Exactly what do you mean by "so much objections"? You're the only one
blocking this, and it looks to me like you're just pushing your own
policy without thinking outside your little device driver box.
I'm not doing this because i want to change how UIO is working in
general or push some generic solution and force everyone to use it. I
_only_ want to export _our_ devices. If other people want to export
their devices the same way, then that's great. Uwe seems to want to do
that. Why do you feel you have to stop us? It's pretty natural for you
to have no insight in we are doing on the SuperH side, and because of
that you should just take our word for what we need and work with us
to resolve technical issues.
The advantage is that we don't need to be aware of device-specific
details in the kernel.
You seem to be happy with the usual UIO way of splitting the driver
code in a kernel stub and a user space driver. Good for you, but we
want to skip the device specific kernel stub.

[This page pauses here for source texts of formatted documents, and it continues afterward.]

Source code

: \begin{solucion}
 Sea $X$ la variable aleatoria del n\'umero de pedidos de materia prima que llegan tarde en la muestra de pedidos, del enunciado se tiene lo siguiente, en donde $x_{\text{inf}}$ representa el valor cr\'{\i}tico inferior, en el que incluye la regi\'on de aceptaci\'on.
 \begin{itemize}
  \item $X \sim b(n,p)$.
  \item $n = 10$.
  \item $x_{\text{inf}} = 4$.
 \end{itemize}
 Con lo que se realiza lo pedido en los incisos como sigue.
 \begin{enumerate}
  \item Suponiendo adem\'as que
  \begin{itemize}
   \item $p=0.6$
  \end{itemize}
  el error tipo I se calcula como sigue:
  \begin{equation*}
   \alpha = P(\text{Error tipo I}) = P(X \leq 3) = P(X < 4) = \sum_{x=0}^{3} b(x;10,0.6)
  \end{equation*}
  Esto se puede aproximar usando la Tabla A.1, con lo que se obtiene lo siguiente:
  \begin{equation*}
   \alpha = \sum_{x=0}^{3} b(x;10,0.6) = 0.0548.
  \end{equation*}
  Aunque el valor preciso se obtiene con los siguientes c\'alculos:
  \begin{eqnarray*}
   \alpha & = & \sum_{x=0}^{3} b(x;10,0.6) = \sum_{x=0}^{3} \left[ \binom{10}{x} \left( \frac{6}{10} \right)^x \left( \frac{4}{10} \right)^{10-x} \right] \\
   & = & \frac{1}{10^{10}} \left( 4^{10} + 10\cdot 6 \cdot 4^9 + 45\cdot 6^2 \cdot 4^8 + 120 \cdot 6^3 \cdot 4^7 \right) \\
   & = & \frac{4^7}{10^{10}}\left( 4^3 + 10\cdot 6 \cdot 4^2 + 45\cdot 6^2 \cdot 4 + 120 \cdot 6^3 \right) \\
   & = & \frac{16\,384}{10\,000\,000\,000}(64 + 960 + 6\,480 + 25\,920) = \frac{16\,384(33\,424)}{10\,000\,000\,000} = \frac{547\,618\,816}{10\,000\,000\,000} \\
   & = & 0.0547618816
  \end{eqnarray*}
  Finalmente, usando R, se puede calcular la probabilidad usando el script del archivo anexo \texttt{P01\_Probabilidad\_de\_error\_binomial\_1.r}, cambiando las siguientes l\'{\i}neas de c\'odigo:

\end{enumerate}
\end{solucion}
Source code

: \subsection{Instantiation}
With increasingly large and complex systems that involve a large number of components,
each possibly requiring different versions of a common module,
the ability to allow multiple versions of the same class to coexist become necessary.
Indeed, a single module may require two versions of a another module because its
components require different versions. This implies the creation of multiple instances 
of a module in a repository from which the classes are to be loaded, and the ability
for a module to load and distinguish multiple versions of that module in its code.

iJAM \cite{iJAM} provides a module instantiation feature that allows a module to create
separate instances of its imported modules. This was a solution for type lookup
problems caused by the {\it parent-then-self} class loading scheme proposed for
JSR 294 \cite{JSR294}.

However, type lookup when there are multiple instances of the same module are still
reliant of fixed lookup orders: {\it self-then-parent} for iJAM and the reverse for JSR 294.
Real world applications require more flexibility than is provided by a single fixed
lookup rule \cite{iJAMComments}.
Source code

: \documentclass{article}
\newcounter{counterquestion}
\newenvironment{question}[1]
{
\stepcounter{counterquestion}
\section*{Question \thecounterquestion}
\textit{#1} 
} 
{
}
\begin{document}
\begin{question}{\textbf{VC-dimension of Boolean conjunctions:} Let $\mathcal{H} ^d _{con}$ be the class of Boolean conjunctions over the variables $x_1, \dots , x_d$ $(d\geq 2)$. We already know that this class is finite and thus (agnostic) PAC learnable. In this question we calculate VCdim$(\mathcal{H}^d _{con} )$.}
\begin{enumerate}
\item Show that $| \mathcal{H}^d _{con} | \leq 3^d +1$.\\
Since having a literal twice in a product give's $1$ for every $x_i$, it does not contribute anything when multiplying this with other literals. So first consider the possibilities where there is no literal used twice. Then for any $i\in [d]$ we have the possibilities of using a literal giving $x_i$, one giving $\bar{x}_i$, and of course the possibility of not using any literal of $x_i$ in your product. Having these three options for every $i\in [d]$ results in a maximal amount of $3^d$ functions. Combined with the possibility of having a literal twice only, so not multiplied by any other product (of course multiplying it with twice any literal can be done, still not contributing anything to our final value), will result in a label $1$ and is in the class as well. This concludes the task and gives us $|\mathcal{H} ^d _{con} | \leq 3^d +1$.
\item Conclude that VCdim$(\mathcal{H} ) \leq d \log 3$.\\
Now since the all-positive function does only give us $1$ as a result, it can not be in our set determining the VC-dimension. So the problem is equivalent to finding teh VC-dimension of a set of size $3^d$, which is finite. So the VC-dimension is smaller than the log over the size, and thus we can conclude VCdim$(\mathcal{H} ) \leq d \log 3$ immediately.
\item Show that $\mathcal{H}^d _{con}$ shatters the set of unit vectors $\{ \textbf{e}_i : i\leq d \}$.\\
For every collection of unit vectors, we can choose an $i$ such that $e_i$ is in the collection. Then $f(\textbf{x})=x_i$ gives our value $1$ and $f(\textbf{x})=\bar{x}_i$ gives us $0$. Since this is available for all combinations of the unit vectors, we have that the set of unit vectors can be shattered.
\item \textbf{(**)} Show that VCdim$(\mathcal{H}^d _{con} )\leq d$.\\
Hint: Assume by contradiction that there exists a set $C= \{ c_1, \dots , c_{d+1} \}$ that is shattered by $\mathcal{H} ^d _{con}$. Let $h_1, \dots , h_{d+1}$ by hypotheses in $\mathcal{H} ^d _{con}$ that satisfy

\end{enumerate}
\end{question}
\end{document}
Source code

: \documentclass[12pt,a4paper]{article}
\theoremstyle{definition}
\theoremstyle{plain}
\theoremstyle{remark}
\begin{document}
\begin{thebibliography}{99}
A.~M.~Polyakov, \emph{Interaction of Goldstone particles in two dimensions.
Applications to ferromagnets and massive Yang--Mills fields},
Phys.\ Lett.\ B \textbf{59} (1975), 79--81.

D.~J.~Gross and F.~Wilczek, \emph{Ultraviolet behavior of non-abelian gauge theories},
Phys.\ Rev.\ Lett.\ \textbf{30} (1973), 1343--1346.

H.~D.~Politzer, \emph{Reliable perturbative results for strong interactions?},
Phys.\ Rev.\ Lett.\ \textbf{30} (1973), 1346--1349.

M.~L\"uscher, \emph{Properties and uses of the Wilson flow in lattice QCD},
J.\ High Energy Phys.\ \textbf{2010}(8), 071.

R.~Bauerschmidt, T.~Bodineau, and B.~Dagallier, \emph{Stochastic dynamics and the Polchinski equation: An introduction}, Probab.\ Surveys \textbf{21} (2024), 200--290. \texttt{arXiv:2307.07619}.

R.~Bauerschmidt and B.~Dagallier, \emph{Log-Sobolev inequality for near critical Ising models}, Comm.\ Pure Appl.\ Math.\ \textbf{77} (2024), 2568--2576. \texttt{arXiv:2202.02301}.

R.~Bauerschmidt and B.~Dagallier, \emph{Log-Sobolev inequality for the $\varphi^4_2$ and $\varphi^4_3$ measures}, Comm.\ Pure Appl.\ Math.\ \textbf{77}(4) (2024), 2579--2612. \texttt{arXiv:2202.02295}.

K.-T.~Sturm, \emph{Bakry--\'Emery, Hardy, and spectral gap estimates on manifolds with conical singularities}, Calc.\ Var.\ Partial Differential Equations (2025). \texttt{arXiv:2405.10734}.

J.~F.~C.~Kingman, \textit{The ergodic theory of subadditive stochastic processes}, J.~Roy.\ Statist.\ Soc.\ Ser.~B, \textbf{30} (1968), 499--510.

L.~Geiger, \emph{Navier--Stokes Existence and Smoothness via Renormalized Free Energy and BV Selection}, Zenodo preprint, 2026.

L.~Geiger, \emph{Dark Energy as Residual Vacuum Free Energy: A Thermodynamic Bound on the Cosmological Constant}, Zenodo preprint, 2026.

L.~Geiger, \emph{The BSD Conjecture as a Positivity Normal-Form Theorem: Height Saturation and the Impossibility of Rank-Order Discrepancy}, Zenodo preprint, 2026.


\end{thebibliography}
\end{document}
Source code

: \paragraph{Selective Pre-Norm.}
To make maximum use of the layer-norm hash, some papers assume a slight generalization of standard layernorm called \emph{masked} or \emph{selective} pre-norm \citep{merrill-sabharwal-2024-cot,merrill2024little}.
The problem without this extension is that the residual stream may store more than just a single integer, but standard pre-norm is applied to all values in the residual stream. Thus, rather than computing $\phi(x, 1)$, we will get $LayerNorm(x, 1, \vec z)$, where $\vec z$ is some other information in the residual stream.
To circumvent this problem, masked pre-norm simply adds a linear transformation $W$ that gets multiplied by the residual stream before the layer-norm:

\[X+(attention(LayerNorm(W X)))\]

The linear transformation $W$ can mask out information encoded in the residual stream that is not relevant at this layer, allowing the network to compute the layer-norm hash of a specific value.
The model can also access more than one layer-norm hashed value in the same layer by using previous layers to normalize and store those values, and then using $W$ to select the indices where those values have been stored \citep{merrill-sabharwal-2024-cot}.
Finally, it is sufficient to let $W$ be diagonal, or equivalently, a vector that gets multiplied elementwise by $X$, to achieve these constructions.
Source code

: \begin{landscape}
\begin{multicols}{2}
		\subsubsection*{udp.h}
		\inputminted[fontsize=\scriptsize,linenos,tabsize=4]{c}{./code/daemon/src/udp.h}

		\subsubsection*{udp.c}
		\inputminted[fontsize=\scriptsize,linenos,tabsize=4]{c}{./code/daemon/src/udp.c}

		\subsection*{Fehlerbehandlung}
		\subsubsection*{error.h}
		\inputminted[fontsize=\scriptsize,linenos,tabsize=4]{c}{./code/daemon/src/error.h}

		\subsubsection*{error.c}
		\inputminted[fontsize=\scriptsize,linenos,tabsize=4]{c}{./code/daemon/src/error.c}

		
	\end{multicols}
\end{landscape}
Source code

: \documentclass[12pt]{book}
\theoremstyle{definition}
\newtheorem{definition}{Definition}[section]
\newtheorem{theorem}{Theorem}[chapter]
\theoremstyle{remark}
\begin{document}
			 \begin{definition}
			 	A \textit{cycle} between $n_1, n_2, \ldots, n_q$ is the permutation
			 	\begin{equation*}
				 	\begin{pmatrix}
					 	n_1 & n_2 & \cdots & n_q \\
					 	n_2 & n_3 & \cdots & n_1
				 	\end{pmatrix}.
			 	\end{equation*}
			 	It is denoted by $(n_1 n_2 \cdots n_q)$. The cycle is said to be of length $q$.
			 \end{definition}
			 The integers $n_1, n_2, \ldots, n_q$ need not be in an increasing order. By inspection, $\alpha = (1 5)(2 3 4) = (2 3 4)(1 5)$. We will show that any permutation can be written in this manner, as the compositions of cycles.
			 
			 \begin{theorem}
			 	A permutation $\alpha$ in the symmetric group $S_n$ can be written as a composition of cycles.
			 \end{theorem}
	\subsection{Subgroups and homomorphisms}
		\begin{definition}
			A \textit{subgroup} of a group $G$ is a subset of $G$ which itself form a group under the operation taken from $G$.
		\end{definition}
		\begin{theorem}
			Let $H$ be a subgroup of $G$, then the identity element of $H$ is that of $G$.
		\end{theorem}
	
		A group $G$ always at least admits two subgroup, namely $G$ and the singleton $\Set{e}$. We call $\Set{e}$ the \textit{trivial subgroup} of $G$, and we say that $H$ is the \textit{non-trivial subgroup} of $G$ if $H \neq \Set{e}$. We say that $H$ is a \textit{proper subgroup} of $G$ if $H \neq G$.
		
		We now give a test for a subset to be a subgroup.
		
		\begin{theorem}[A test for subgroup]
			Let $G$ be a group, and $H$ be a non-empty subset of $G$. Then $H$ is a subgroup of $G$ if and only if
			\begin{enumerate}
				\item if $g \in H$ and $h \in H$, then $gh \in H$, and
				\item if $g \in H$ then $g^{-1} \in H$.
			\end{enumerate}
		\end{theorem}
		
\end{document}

For our needs - on-chip memory mapped hardware blocks - we'd like to
replace the kernel stub with a single reusable implementation, and
that way we end up with a single per-hardware block specific driver -
in user space. This way we can let people with RTOS experience do
their thing in user space, without worrying about them overwriting our
precious kernel data structures.
You are right that we still need to feed the platform driver
information about the device. We only want to pass the base address of
the hardware block and the interrupt number. There is no point for us
to be aware about the inner workings of the hardware block - we only
want to export the thing to user space and be done with it. And in
some rare cases we don't even have documentation for a certain block,
so acknowledging interrupts from inside the kernel is out of the
question.
Wrong. It's not always that easy. The way to acknowledge interrupts is
very device specific. A good in-kernel example of not so easy
acknowledging would be drivers/input/touchscreen/ads7846.c. Look at
the interrupt handler code ads7846_irq() - what does it do? Exactly
what the User IRQ Mode is doing - using disable_irq(). The reason for
this is slow SPI bus speed. It takes a long time to write to the touch
screen controller over the serial bus, and the interrupt line will
remain asserted until the device has been acknowledged properly.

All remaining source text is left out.